Exploring Language Structured Prediction in Resource-limited Scenarios

In natural language processing (NLP), many tasks involve structured prediction: predicting structured outputs consisting of a group of interdependent variables. This allows extracting useful information from unstructured raw texts, which can benefit downstream tasks and analyses for both humans and machines. To obtain automatic models, the main paradigm is in a data-driven supervised-learning fashion. In this paradigm, the main bottleneck is the availability of manually annotated data, which is usually expensive and time-consuming to obtain. Moreover, we usually would like to extend the models to various new scenarios, like in different domains or languages. The model performance could drop dramatically if the training instances are insufficient to cover the target scenarios, while it is costly and inefficient to annotate large amounts of data instances in all these new cases. 

To mitigate this problem and ease the reliance of structured prediction models on large amounts of annotations, we need to consider both aspects of the model and the data, which are the main driving forces of data-driven machine learning. Related to these core aspects, we examine three directions. Firstly, we investigate structured modeling in model design, which involves how the complex structured outputs are modeled and predicted. This is especially important for structured prediction tasks, which usually have large output spaces. Moreover, on the interaction of model and data, we examine transfer learning where related data is utilized to help low-resource target tasks. In this case, how to design models that are more agnostic to the discrepancies between the source and target data resources is also crucial for the success of the transfer. Finally, we explore active learning, with a specific focus on the data itself. When resources are limited, it is difficult to obtain a large amount of annotated instances, but annotating a small set can be feasible. With a strategy to select an informative set of instances, much fewer manual annotations may be required to achieve satisfactory performance. 

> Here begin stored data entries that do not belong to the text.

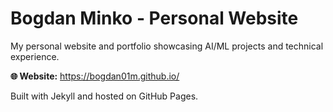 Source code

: # Bogdan Minko - Personal Website

My personal website and portfolio showcasing AI/ML projects and technical experience.

**🌐 Website:** https://bogdan01m.github.io/

Built with Jekyll and hosted on GitHub Pages. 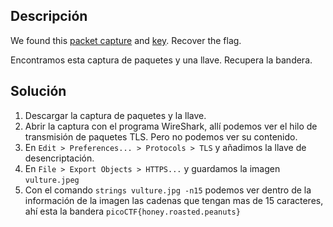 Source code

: ## Descripción
We found this [packet capture](https://jupiter.challenges.picoctf.org/static/fbf98e695555a2a48fe42c9a245de376/capture.pcap) and [key](https://jupiter.challenges.picoctf.org/static/fbf98e695555a2a48fe42c9a245de376/picopico.key). Recover the flag.

Encontramos esta captura de paquetes y una llave. Recupera la bandera.
## Solución
1. Descargar la captura de paquetes y la llave.
2. Abrir la captura con el programa WireShark, allí podemos ver el hilo de transmisión de paquetes TLS. Pero no podemos ver su contenido.
3. En `Edit > Preferences... > Protocols > TLS` y añadimos la llave de desencriptación.
4. En `File > Export Objects > HTTPS...` y guardamos la imagen `vulture.jpeg`
5. Con el comando `strings vulture.jpg -n15` podemos ver dentro de la información de la imagen las cadenas que tengan mas de 15 caracteres, ahí esta la bandera `picoCTF{honey.roasted.peanuts}` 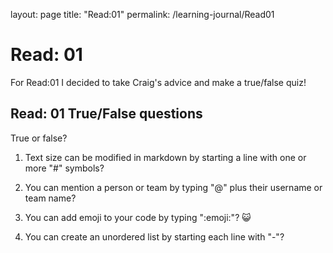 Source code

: layout: page
title: "Read:01"
permalink: /learning-journal/Read01



# Read: 01

For Read:01 I decided to take Craig's advice and make a true/false quiz!

## Read: 01 True/False questions
True or false?

1. Text size can be modified in markdown by starting a line with one or more "#" symbols?

2. You can mention a person or team by typing "@" plus their username or team name?

3. You can add emoji to your code by typing ":emoji:"? :smiley_cat:

4. You can create an unordered list by starting each line with "-"?
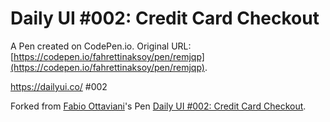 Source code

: # Daily UI #002: Credit Card Checkout

A Pen created on CodePen.io. Original URL: [https://codepen.io/fahrettinaksoy/pen/remjqp](https://codepen.io/fahrettinaksoy/pen/remjqp).

https://dailyui.co/ #002


Forked from [Fabio Ottaviani](http://codepen.io/supah/)'s Pen [Daily UI #002: Credit Card Checkout](http://codepen.io/supah/pen/OMdPpW/). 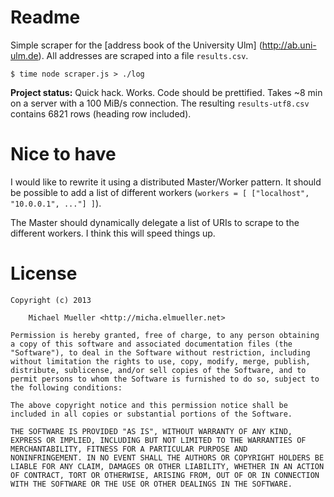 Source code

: # Readme

Simple scraper for the [address book of the University Ulm]
(http://ab.uni-ulm.de). All addresses are scraped into a file 
`results.csv`.

	$ time node scraper.js > ./log

**Project status:** Quick hack. Works. Code should be prettified.
Takes ~8 min on a server with a 100 MiB/s connection. The resulting
`results-utf8.csv` contains 6821 rows (heading row included).


# Nice to have

I would like to rewrite it using a distributed Master/Worker pattern. 
It should be possible to add a list of different
workers (`workers = [ ["localhost", "10.0.0.1", ..."] ]`).

The Master should dynamically delegate a list of URIs to scrape to 
the different workers. I think this will speed things up.


# License

	Copyright (c) 2013 
		
		Michael Mueller <http://micha.elmueller.net>

	Permission is hereby granted, free of charge, to any person obtaining
	a copy of this software and associated documentation files (the
	"Software"), to deal in the Software without restriction, including
	without limitation the rights to use, copy, modify, merge, publish,
	distribute, sublicense, and/or sell copies of the Software, and to
	permit persons to whom the Software is furnished to do so, subject to
	the following conditions:

	The above copyright notice and this permission notice shall be
	included in all copies or substantial portions of the Software.

	THE SOFTWARE IS PROVIDED "AS IS", WITHOUT WARRANTY OF ANY KIND,
	EXPRESS OR IMPLIED, INCLUDING BUT NOT LIMITED TO THE WARRANTIES OF
	MERCHANTABILITY, FITNESS FOR A PARTICULAR PURPOSE AND
	NONINFRINGEMENT. IN NO EVENT SHALL THE AUTHORS OR COPYRIGHT HOLDERS BE
	LIABLE FOR ANY CLAIM, DAMAGES OR OTHER LIABILITY, WHETHER IN AN ACTION
	OF CONTRACT, TORT OR OTHERWISE, ARISING FROM, OUT OF OR IN CONNECTION
	WITH THE SOFTWARE OR THE USE OR OTHER DEALINGS IN THE SOFTWARE.
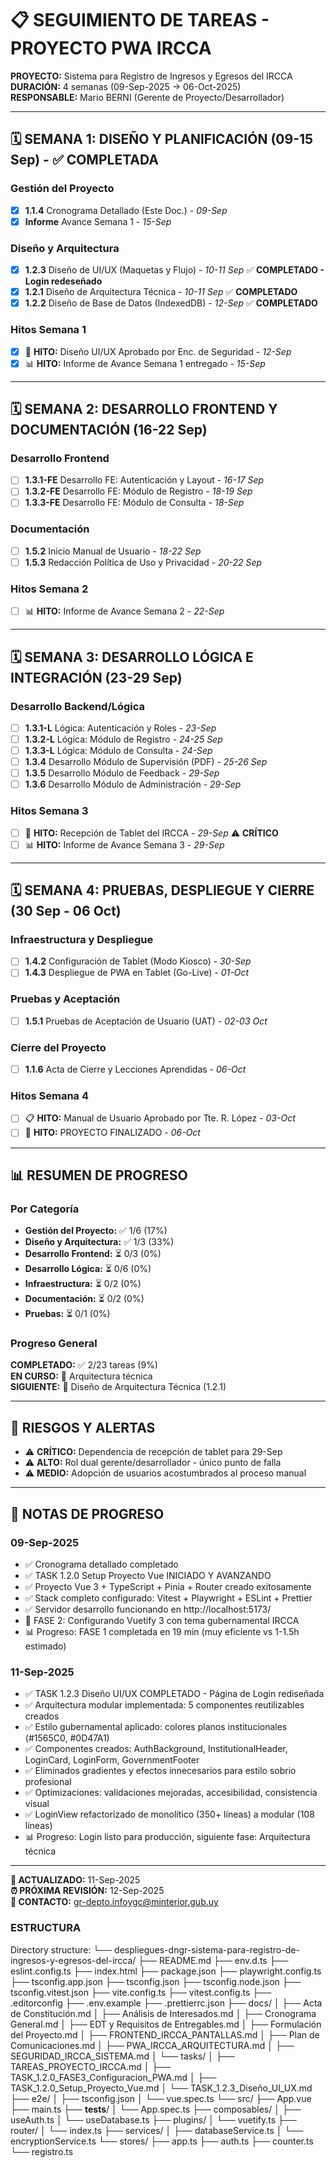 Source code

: # 📋 SEGUIMIENTO DE TAREAS - PROYECTO PWA IRCCA

**PROYECTO:** Sistema para Registro de Ingresos y Egresos del IRCCA  
**DURACIÓN:** 4 semanas (09-Sep-2025 → 06-Oct-2025)  
**RESPONSABLE:** Mario BERNI (Gerente de Proyecto/Desarrollador)

---

## 🗓️ SEMANA 1: DISEÑO Y PLANIFICACIÓN (09-15 Sep) - ✅ COMPLETADA

### Gestión del Proyecto
- [x] **1.1.4** Cronograma Detallado (Este Doc.) - *09-Sep*
- [x] **Informe** Avance Semana 1 - *15-Sep*

### Diseño y Arquitectura  
- [x] **1.2.3** Diseño de UI/UX (Maquetas y Flujo) - *10-11 Sep* ✅ **COMPLETADO - Login redeseñado**
- [x] **1.2.1** Diseño de Arquitectura Técnica - *10-11 Sep* ✅ **COMPLETADO**
- [x] **1.2.2** Diseño de Base de Datos (IndexedDB) - *12-Sep* ✅ **COMPLETADO**

### Hitos Semana 1
- [x] 🎯 **HITO:** Diseño UI/UX Aprobado por Enc. de Seguridad - *12-Sep*
- [x] 📊 **HITO:** Informe de Avance Semana 1 entregado - *15-Sep*

---

## 🗓️ SEMANA 2: DESARROLLO FRONTEND Y DOCUMENTACIÓN (16-22 Sep)

### Desarrollo Frontend
- [ ] **1.3.1-FE** Desarrollo FE: Autenticación y Layout - *16-17 Sep*
- [ ] **1.3.2-FE** Desarrollo FE: Módulo de Registro - *18-19 Sep*
- [ ] **1.3.3-FE** Desarrollo FE: Módulo de Consulta - *18-Sep*

### Documentación
- [ ] **1.5.2** Inicio Manual de Usuario - *18-22 Sep*
- [ ] **1.5.3** Redacción Política de Uso y Privacidad - *20-22 Sep*

### Hitos Semana 2
- [ ] 📊 **HITO:** Informe de Avance Semana 2 - *22-Sep*

---

## 🗓️ SEMANA 3: DESARROLLO LÓGICA E INTEGRACIÓN (23-29 Sep)

### Desarrollo Backend/Lógica
- [ ] **1.3.1-L** Lógica: Autenticación y Roles - *23-Sep*
- [ ] **1.3.2-L** Lógica: Módulo de Registro - *24-25 Sep*
- [ ] **1.3.3-L** Lógica: Módulo de Consulta - *24-Sep*
- [ ] **1.3.4** Desarrollo Módulo de Supervisión (PDF) - *25-26 Sep*
- [ ] **1.3.5** Desarrollo Módulo de Feedback - *29-Sep*
- [ ] **1.3.6** Desarrollo Módulo de Administración - *29-Sep*

### Hitos Semana 3
- [ ] 📱 **HITO:** Recepción de Tablet del IRCCA - *29-Sep* ⚠️ **CRÍTICO**
- [ ] 📊 **HITO:** Informe de Avance Semana 3 - *29-Sep*

---

## 🗓️ SEMANA 4: PRUEBAS, DESPLIEGUE Y CIERRE (30 Sep - 06 Oct)

### Infraestructura y Despliegue
- [ ] **1.4.2** Configuración de Tablet (Modo Kiosco) - *30-Sep*
- [ ] **1.4.3** Despliegue de PWA en Tablet (Go-Live) - *01-Oct*

### Pruebas y Aceptación
- [ ] **1.5.1** Pruebas de Aceptación de Usuario (UAT) - *02-03 Oct*

### Cierre del Proyecto
- [ ] **1.1.6** Acta de Cierre y Lecciones Aprendidas - *06-Oct*

### Hitos Semana 4
- [ ] 📋 **HITO:** Manual de Usuario Aprobado por Tte. R. López - *03-Oct*
- [ ] 🎉 **HITO:** PROYECTO FINALIZADO - *06-Oct*

---

## 📊 RESUMEN DE PROGRESO

### Por Categoría
- **Gestión del Proyecto:** ✅ 1/6 (17%)
- **Diseño y Arquitectura:** ✅ 1/3 (33%)
- **Desarrollo Frontend:** ⏳ 0/3 (0%)
- **Desarrollo Lógica:** ⏳ 0/6 (0%)
- **Infraestructura:** ⏳ 0/2 (0%)
- **Documentación:** ⏳ 0/2 (0%)
- **Pruebas:** ⏳ 0/1 (0%)

### Progreso General
**COMPLETADO:** ✅ 2/23 tareas (9%)  
**EN CURSO:** 🔄 Arquitectura técnica  
**SIGUIENTE:** 🎯 Diseño de Arquitectura Técnica (1.2.1)

---

## 🚨 RIESGOS Y ALERTAS

- ⚠️ **CRÍTICO:** Dependencia de recepción de tablet para 29-Sep
- ⚠️ **ALTO:** Rol dual gerente/desarrollador - único punto de falla
- ⚠️ **MEDIO:** Adopción de usuarios acostumbrados al proceso manual

---

## 📝 NOTAS DE PROGRESO

### 09-Sep-2025
- ✅ Cronograma detallado completado
- ✅ TASK 1.2.0 Setup Proyecto Vue INICIADO Y AVANZANDO
- ✅ Proyecto Vue 3 + TypeScript + Pinia + Router creado exitosamente
- ✅ Stack completo configurado: Vitest + Playwright + ESLint + Prettier
- ✅ Servidor desarrollo funcionando en http://localhost:5173/
- 🔄 FASE 2: Configurando Vuetify 3 con tema gubernamental IRCCA
- 📊 Progreso: FASE 1 completada en 19 min (muy eficiente vs 1-1.5h estimado)

### 11-Sep-2025
- ✅ TASK 1.2.3 Diseño UI/UX COMPLETADO - Página de Login rediseñada
- ✅ Arquitectura modular implementada: 5 componentes reutilizables creados
- ✅ Estilo gubernamental aplicado: colores planos institucionales (#1565C0, #0D47A1)
- ✅ Componentes creados: AuthBackground, InstitutionalHeader, LoginCard, LoginForm, GovernmentFooter
- ✅ Eliminados gradientes y efectos innecesarios para estilo sobrio profesional
- ✅ Optimizaciones: validaciones mejoradas, accesibilidad, consistencia visual
- ✅ LoginView refactorizado de monolítico (350+ líneas) a modular (108 líneas)
- 📊 Progreso: Login listo para producción, siguiente fase: Arquitectura técnica

---

**🔄 ACTUALIZADO:** 11-Sep-2025  
**⏰ PRÓXIMA REVISIÓN:** 12-Sep-2025  
**📧 CONTACTO:** gr-depto.infoygc@minterior.gub.uy


### ESTRUCTURA
Directory structure:
└── despliegues-dngr-sistema-para-registro-de-ingresos-y-egresos-del-ircca/
    ├── README.md
    ├── env.d.ts
    ├── eslint.config.ts
    ├── index.html
    ├── package.json
    ├── playwright.config.ts
    ├── tsconfig.app.json
    ├── tsconfig.json
    ├── tsconfig.node.json
    ├── tsconfig.vitest.json
    ├── vite.config.ts
    ├── vitest.config.ts
    ├── .editorconfig
    ├── .env.example
    ├── .prettierrc.json
    ├── docs/
    │   ├── Acta de Constitución.md
    │   ├── Análisis de Interesados.md
    │   ├── Cronograma General.md
    │   ├── EDT y Requisitos de Entregables.md
    │   ├── Formulación del Proyecto.md
    │   ├── FRONTEND_IRCCA_PANTALLAS.md
    │   ├── Plan de Comunicaciones.md
    │   ├── PWA_IRCCA_ARQUITECTURA.md
    │   ├── SEGURIDAD_IRCCA_SISTEMA.md
    │   └── tasks/
    │       ├── TAREAS_PROYECTO_IRCCA.md
    │       ├── TASK_1.2.0_FASE3_Configuracion_PWA.md
    │       ├── TASK_1.2.0_Setup_Proyecto_Vue.md
    │       └── TASK_1.2.3_Diseño_UI_UX.md
    ├── e2e/
    │   ├── tsconfig.json
    │   └── vue.spec.ts
    └── src/
        ├── App.vue
        ├── main.ts
        ├── __tests__/
        │   └── App.spec.ts
        ├── composables/
        │   ├── useAuth.ts
        │   └── useDatabase.ts
        ├── plugins/
        │   └── vuetify.ts
        ├── router/
        │   └── index.ts
        ├── services/
        │   ├── databaseService.ts
        │   └── encryptionService.ts
        └── stores/
            ├── app.ts
            ├── auth.ts
            ├── counter.ts
            └── registro.ts
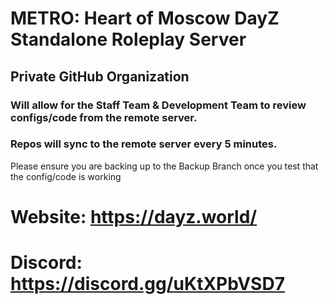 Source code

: # METRO: Heart of Moscow DayZ Standalone Roleplay Server
## Private GitHub Organization
### Will allow for the Staff Team & Development Team to review configs/code from the remote server.
### Repos will sync to the remote server every 5 minutes.

Please ensure you are backing up to the Backup Branch once you test that the config/code is working

# Website: https://dayz.world/
# Discord: https://discord.gg/uKtXPbVSD7
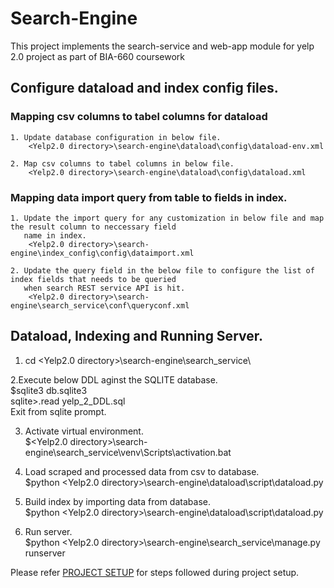 # Search-Engine
This project implements the search-service and web-app module for yelp 2.0 project as part of BIA-660 coursework

## Configure dataload and index config files.

### Mapping csv columns to tabel columns for dataload
	1. Update database configuration in below file.
		<Yelp2.0 directory>\search-engine\dataload\config\dataload-env.xml
		
	2. Map csv columns to tabel columns in below file.
		<Yelp2.0 directory>\search-engine\dataload\config\dataload.xml
		
### Mapping data import query from table to fields in index.
	1. Update the import query for any customization in below file and map the result column to neccessary field 
	   name in index.
		<Yelp2.0 directory>\search-engine\index_config\config\dataimport.xml
	
	2. Update the query field in the below file to configure the list of index fields that needs to be queried 
	   when search REST service API is hit.
		<Yelp2.0 directory>\search-engine\search_service\conf\queryconf.xml
		
## Dataload, Indexing and Running Server.
1. cd <Yelp2.0 directory>\search-engine\search_service\

2.Execute below DDL aginst the SQLITE database.<br/>
	$sqlite3 db.sqlite3<br/>
	sqlite>.read yelp_2_DDL.sql<br/>
	Exit from sqlite prompt.

3. Activate virtual environment.<br/>
	$<Yelp2.0 directory>\search-engine\search_service\venv\Scripts\activation.bat
	
4. Load scraped and processed data from csv to database.<br/>
	$python <Yelp2.0 directory>\search-engine\dataload\script\dataload.py
	
5. Build index by importing data from database.<br/>
	$python <Yelp2.0 directory>\search-engine\dataload\script\dataload.py
	
6. Run server.<br/>
	$python <Yelp2.0 directory>\search-engine\search_service\manage.py runserver

	
Please refer [PROJECT SETUP](https://github.com/Mgancita/Yelp-2.0/blob/master/search-engine/PROJECT_SETUP.md "PROJECT_SETUP.md") for steps followed during project setup.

This thesis consists of three parts, corresponding to these three directions. In the first part, we investigate the influence of structured output modeling in deep neural models. We find that structured modeling brings benefits on sentence-level complete matches and with more efficient models. We further extend the analyses to low-resource scenarios and investigate the interactions of structural constraints and training data sizes. In the second part, we investigate a series of related structured tasks and find that supervision from related data, such as those from the same task but in different languages (cross-lingual learning) and those from related tasks (multitask learning), can be beneficial, especially if utilizing models that care less about the source and target differences. Finally, in the third part, we perform a systematic investigation of active learning for structured prediction in NLP. Especially, we analyze the effectiveness of annotating and learning with partial structures, which can improve data efficiency for active learning. Moreover, we show that combining active learning with self-training with the unlabeled instances from the active learning data pool can bring further improvements.